# [Items from a data source]
<<<<
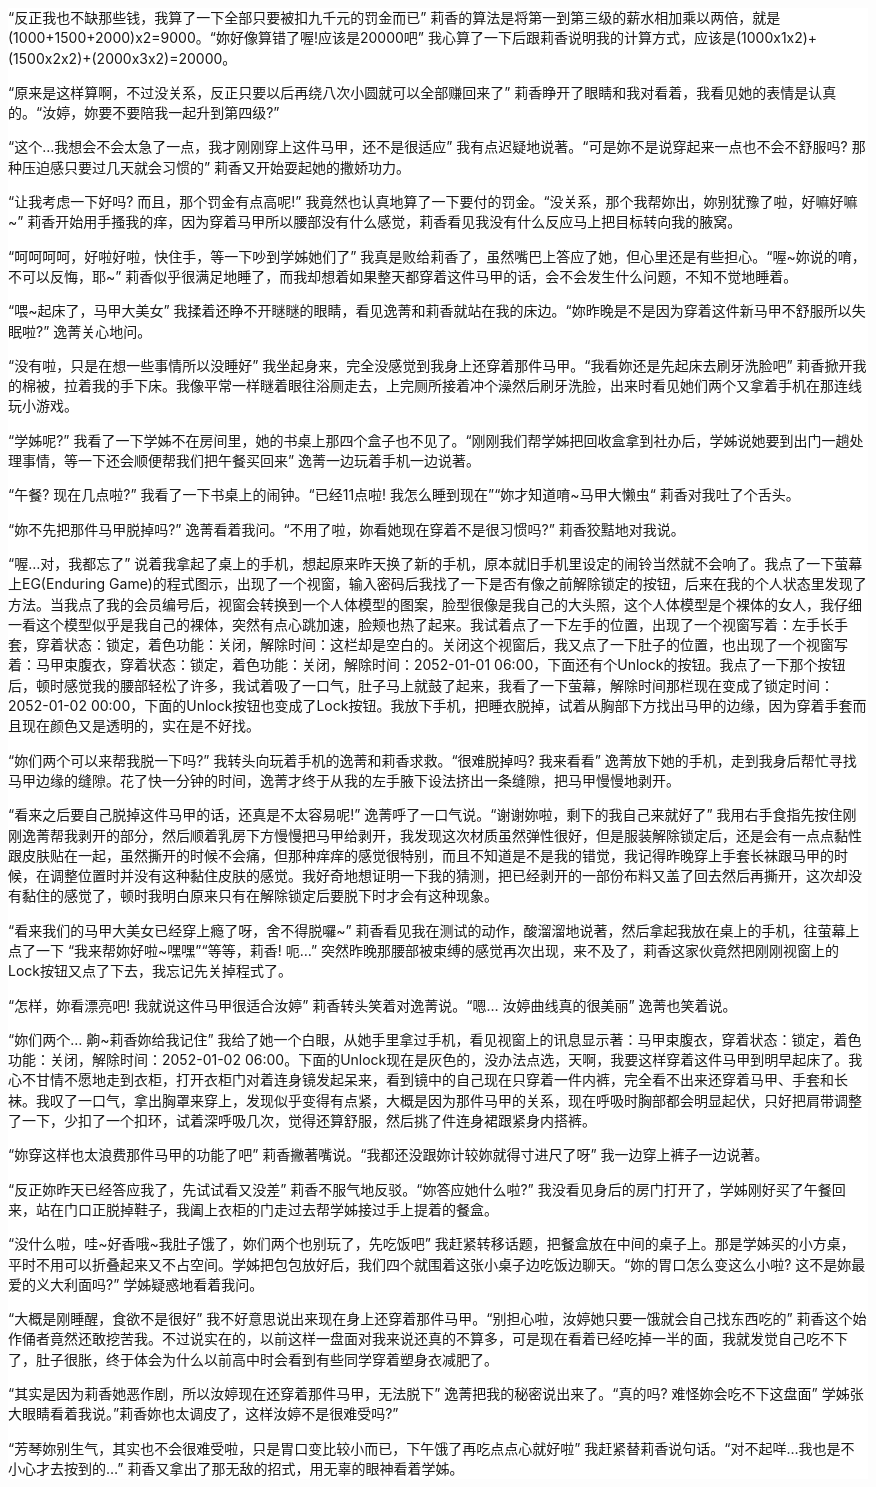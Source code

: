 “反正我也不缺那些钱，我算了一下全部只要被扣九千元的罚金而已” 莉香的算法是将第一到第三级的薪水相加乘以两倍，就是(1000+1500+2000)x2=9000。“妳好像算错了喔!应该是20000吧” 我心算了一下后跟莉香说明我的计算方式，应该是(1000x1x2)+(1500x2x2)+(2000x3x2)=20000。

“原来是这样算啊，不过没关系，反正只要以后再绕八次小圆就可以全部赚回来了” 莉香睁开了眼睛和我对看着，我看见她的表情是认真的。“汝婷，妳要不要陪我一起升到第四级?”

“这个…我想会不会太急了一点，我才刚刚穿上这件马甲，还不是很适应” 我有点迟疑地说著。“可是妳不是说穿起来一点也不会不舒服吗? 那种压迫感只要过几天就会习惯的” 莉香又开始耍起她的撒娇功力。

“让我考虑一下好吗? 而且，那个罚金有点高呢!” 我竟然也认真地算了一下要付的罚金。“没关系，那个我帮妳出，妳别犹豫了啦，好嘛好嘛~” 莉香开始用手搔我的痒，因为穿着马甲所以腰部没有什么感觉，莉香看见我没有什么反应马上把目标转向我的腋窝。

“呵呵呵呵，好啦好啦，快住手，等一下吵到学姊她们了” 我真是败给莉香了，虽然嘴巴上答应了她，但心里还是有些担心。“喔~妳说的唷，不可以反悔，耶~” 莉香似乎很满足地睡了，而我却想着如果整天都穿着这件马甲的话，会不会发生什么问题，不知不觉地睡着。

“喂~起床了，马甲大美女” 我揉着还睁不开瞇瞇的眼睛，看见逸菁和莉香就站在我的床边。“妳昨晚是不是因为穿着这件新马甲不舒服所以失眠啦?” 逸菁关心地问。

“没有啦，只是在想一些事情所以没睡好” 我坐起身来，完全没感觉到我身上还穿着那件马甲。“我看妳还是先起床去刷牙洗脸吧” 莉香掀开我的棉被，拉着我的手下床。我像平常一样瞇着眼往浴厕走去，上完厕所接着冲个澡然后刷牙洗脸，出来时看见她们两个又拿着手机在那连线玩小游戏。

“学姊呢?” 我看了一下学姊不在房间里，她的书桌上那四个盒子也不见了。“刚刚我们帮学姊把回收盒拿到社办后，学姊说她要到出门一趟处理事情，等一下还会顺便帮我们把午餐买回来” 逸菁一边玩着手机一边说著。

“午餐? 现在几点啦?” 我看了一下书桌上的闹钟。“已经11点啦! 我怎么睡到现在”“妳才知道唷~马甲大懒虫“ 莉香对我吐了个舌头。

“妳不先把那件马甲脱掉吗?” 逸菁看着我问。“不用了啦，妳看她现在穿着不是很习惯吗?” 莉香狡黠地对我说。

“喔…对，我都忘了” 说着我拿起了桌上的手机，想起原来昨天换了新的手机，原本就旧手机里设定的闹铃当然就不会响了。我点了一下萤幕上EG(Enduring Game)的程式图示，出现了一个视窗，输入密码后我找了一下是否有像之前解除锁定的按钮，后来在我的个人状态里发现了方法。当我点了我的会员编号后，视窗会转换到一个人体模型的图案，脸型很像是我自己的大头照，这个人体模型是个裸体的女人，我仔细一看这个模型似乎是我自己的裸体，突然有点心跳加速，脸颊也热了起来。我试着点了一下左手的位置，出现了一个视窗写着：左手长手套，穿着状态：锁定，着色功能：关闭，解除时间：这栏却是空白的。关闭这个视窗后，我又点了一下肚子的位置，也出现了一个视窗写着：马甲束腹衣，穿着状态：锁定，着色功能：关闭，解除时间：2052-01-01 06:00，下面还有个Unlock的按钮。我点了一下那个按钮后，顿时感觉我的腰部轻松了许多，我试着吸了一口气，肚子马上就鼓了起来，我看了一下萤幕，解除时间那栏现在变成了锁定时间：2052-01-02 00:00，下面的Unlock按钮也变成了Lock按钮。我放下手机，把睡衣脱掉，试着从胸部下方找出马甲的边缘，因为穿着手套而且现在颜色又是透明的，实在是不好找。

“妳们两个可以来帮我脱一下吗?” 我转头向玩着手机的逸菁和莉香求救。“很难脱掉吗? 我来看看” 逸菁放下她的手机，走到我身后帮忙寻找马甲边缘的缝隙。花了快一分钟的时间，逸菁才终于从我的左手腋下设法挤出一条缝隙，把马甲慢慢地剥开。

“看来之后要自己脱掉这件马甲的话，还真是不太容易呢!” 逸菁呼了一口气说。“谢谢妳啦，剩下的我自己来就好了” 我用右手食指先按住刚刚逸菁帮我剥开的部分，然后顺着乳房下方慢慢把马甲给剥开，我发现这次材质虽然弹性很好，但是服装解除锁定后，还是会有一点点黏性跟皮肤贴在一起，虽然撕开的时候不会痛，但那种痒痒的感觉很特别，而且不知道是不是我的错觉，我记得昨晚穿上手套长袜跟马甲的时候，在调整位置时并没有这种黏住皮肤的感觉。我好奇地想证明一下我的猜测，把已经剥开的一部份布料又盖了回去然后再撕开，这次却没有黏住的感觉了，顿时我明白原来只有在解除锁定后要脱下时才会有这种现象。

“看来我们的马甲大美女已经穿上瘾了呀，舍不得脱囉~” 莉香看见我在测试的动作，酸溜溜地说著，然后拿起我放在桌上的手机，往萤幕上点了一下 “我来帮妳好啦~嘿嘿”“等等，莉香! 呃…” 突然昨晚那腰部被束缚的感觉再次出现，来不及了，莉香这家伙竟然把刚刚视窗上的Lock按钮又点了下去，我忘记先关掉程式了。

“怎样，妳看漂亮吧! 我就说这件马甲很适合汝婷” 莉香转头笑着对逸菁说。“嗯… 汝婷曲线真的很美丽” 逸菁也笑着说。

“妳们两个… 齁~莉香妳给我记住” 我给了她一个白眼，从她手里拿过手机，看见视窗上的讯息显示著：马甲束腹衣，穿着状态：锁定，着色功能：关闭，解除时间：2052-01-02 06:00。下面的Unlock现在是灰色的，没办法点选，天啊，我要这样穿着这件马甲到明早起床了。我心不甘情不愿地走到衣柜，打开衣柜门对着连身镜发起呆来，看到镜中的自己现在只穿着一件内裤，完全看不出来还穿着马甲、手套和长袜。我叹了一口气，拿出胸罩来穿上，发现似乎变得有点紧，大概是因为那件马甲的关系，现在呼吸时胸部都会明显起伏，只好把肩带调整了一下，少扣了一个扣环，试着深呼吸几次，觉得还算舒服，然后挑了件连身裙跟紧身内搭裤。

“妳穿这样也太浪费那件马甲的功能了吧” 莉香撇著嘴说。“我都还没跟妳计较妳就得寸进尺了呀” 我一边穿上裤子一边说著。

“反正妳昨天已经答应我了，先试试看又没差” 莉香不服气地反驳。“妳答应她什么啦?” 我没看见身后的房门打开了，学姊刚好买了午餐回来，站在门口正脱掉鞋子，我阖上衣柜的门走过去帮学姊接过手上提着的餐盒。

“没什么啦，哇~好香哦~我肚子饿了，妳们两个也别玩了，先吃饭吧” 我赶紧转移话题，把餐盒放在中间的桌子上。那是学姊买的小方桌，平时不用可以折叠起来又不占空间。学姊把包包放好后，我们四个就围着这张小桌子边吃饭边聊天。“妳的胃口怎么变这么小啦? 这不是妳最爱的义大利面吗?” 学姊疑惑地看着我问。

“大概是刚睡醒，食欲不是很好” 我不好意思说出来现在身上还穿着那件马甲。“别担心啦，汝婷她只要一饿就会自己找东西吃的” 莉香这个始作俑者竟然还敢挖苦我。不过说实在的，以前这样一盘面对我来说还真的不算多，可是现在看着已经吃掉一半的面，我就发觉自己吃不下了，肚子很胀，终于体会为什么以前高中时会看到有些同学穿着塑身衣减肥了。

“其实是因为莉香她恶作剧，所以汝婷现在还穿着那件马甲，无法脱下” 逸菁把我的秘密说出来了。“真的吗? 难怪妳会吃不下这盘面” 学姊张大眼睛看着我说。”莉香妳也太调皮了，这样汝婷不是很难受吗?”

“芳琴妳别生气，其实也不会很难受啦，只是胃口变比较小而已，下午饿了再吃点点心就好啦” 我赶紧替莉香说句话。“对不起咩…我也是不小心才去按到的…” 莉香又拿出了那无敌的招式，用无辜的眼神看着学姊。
>>>>
<<<<
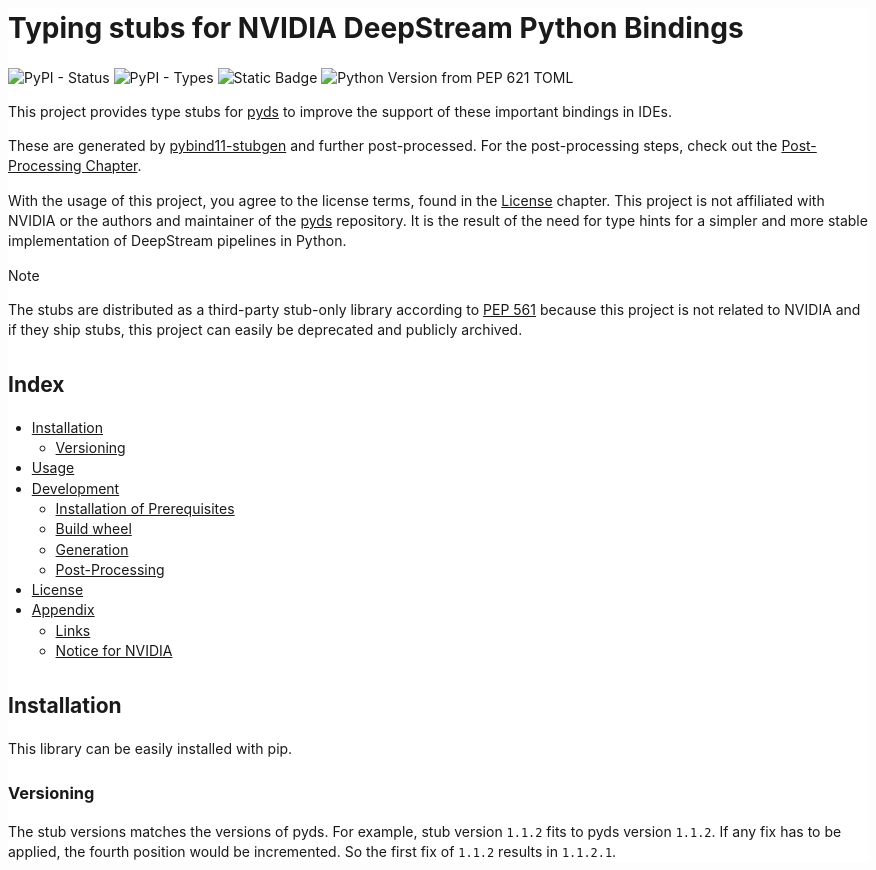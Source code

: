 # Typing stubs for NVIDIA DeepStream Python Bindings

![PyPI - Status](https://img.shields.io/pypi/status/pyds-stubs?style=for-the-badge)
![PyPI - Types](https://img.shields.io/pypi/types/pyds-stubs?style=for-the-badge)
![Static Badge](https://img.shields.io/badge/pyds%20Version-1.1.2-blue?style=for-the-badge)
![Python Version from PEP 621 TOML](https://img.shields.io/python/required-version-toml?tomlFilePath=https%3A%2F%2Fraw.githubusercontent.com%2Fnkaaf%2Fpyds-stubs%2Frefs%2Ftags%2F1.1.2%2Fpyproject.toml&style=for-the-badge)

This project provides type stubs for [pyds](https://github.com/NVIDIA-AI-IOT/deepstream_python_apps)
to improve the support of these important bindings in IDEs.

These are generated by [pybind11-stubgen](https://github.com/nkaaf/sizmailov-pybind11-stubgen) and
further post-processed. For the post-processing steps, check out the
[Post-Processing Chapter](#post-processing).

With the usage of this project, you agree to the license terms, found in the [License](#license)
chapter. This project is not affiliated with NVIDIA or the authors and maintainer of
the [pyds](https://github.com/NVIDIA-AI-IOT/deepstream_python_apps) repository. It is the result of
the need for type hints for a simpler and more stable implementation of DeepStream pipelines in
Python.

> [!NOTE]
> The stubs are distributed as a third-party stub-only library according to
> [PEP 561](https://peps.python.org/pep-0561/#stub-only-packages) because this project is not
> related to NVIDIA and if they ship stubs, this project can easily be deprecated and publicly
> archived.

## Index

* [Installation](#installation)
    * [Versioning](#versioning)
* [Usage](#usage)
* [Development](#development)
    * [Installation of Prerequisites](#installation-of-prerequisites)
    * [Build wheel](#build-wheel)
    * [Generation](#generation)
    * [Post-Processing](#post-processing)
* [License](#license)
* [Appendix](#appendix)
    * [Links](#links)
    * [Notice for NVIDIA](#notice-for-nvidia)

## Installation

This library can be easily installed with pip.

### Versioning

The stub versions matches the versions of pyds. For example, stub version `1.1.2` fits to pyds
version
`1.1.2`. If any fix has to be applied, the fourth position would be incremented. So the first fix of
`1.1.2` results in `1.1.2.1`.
>>>>
# [WHAT IS EXPECTED]
Throughout the data above, report every line that contains the string "library".

# [WRITTEN SOLUTION]
> The stubs are distributed as a third-party stub-only library according to
This library can be easily installed with pip.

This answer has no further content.